Para Marshall, os direitos de cidadania não estão desvinculados do surgimento do capitalismo. Ele acreditava que, embora a cidadania gere a igualdade e o sistema capitalista a desigualdade, ambos conseguiriam conviver.

Na concepção de Marshall, os direitos surgiram em épocas diferentes, seguindo uma evolução natural no seu desenvolvimento. O direito civil é a primeira expressão da cidadania e surge no século XVIII, constituindo-se no direito de ir e vir, direito ao trabalho, direito à propriedade e o direito à justiça, pois é através da justiça que os homens têm acesso aos demais direitos.

Com a consolidação do processo de industrialização no século XVIII, os trabalhadores começaram a se organizar. É justamente através desse movimento que, a partir do século XIX, há a organização de sindicatos, o que representa a primeira expressão dos direitos políticos com o objetivo de lutar pela jornada de trabalho reduzida e pela negociação salarial diretamente com os empregadores, denunciando os males que o capitalismo causa ao trabalhador.
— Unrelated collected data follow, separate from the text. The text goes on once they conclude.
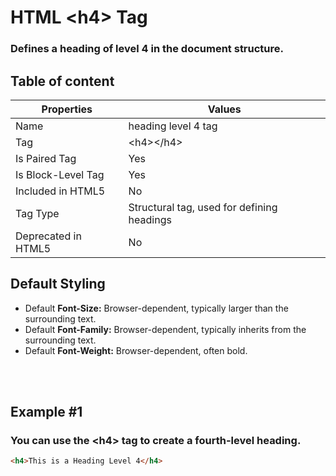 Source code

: # HTML &lt;h4&gt; Tag

### Defines a heading of level 4 in the document structure.



## Table of content


| Properties            | Values                                                               |
|---------------------|----------------------------------------------------------------------|
| Name                | heading level 4 tag                                                |
| Tag                 | &lt;h4&gt;&lt;/h4&gt;                                            |
| Is Paired Tag       | Yes                                                  |
| Is Block-Level Tag  | Yes                                |
| Included in HTML5   | No     |
| Tag Type            | Structural tag, used for defining headings     |
| Deprecated in HTML5 | No     |


## Default Styling


-	Default **Font-Size:** Browser-dependent, typically larger than the surrounding text.
-	Default **Font-Family:** Browser-dependent, typically inherits from the surrounding text.
-	Default **Font-Weight:** Browser-dependent, often bold.


<br>
<br>

## Example #1
### You can use the &lt;h4&gt; tag to create a fourth-level heading.
```html
<h4>This is a Heading Level 4</h4>
``` 
<br>
<br>

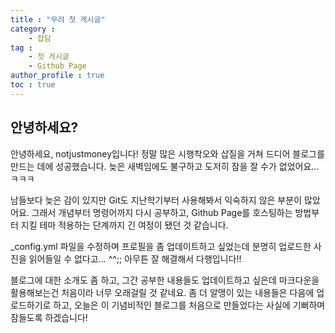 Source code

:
 ```yaml
---
title : "무려 첫 게시글"
category : 
    - 잡담
tag : 
    - 첫 게시글
    - Github Page
author_profile : true
toc : true
---
```


## 안녕하세요?
 
 안녕하세요, notjustmoney입니다! 정말 많은 시행착오와 삽질을 거쳐 드디어 블로그를 만드는 데에 성공했습니다. 늦은 새벽임에도 불구하고 도저히 잠을 잘 수가 없었어요...ㅋㅋㅋ 

 남들보다 늦은 감이 있지만 Git도 지난학기부터 사용해봐서 익숙하지 않은 부분이 많았어요. 그래서 개념부터 명령어까지 다시 공부하고, Github Page를 호스팅하는 방법부터 지킬 테마 적용하는 단계까지 긴 여정이 됐던 것 같습니다. 

 _config.yml 파일을 수정하며 프로필을 좀 업데이트하고 싶었는데 분명히 업로드한 사진을 읽어들일 수 없다고... ^^;; 아무튼 잘 해결해서 다행입니다!!

 블로그에 대한 소개도 좀 하고, 그간 공부한 내용들도 업데이트하고 싶은데 마크다운을 활용해보는건 처음이라 너무 오래걸릴 것 같네요. 좀 더 알맹이 있는 내용들은 다음에 업로드하기로 하고, 오늘은 이 기념비적인 블로그를 처음으로 만들었다는 사실에 기뻐하며 잠들도록 하겠습니다!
É no século XX, com as transformações das relações econômicas e o advento da produção em massa nas indústrias que se estabelece o direito social. As relações de produção são transformadas devido à complexificação da divisão do trabalho, o que faz com que o direito social represente então uma forma de minimizar as desigualdades de renda. Porém, este é também utilizado pelo capital como a garantia do processo de industrialização, possibilitando ao trabalhador um mínimo possível para sua reprodução e, conseqüentemente, um máximo para a reprodução capitalista (Marshall,1967).

As críticas relacionadas à concepção de cidadania de Marshall direcionam-se basicamente à linearidade evolutiva que o autor confere ao desenvolvimento dos direitoe cidadania e, também, à restrição de sua análise apenas à sociedade européia (Barbalet, 1989; Held, 1997; Zolo, 1997; Giddens Apud Held, 1997)

No Brasil, a concepção de cidadania começou a ser construída na década de 1930, com o estabelecimento de um projeto urbano-industrial necessário para ampliar o capitalismo no país.

O Estado passa a regular a acumulação capitalista e a intervir nas relações capital/trabalho de forma diferenciada de outros Estados capitalistas por não possuir bases industriais consolidadas. O Estado passa a ser o elemento responsável por regular a profissão do trabalhador, reconhecendo-o como cidadão somente a partir de sua inserção no processo produtivo.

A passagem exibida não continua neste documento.